Aredo was formerly a student at the Children and Youth Empowerment Centre (CYEC) in Nyeri, Kenya, which provides residential care and education for former street-dwelling children, who must then transition to independent living. Today, Aredo is a senior with a dual major in Business and Information Technology at Kenya Methodist University.
The collaboration between CYEC and Penn State University began when Dr. Janelle Larson, Associate Professor of Agricultural Economics and Division Head of Engineering, Business, and Computing at Penn State Berks, was contacted by a former classmate, Paul Maina, seeking the University’s expertise to help address a variety issues with the innovative school he established for former street-dwelling children. Larson and others from Penn State Berks, as well as Penn State University, made several trips to Kenya to assist the CYEC beginning in 2009.
Then in May 2011, Penn State Berks students and their professor, Dr.

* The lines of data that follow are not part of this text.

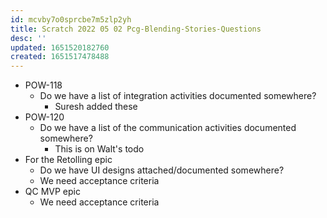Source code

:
 ```yaml
---
id: mcvby7o0sprcbe7m5zlp2yh
title: Scratch 2022 05 02 Pcg-Blending-Stories-Questions
desc: ''
updated: 1651520182760
created: 1651517478488
---
```


- POW-118
  - Do we have a list of integration activities documented somewhere?
    - Suresh added these
- POW-120
  - Do we have a list of the communication activities documented somewhere?
    - This is on Walt's todo
- For the Retolling epic
  - Do we have UI designs attached/documented somewhere? 
  - We need acceptance criteria
- QC MVP epic
  - We need acceptance criteria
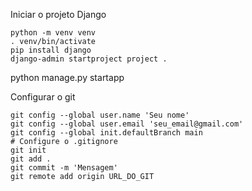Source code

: Iniciar o projeto Django

```
python -m venv venv
. venv/bin/activate
pip install django
django-admin startproject project .
```
python manage.py startapp <user>

Configurar o git

```
git config --global user.name 'Seu nome'
git config --global user.email 'seu_email@gmail.com'
git config --global init.defaultBranch main
# Configure o .gitignore
git init
git add .
git commit -m 'Mensagem'
git remote add origin URL_DO_GIT
```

Sadan Kulturel-Konak, traveled to Kenya to visit the CYEC. Their mission was to teach the youth at the center a skill that would help to sustain them in the future.
Electronic waste is a major problem worldwide, including in Kenya where the Dandora Dumpsite in the Nairobi area is home to twenty-five tons of old computers, cell phones, and televisions. The Berks team decided to take this surplus waste and use it as a resource. Their goal was to teach the youth at the CYEC to make electronic jewelry from the precious metals, computer components, wires, and plastics contained in the electronic waste and later sell the jewelry, using the profit for future educational advancements.
The EBC Research Interest Group features Penn State Berks faculty and visiting experts who conduct research on a wide variety of topics. Topics are of broad and general interest and are accessible to the non-expert.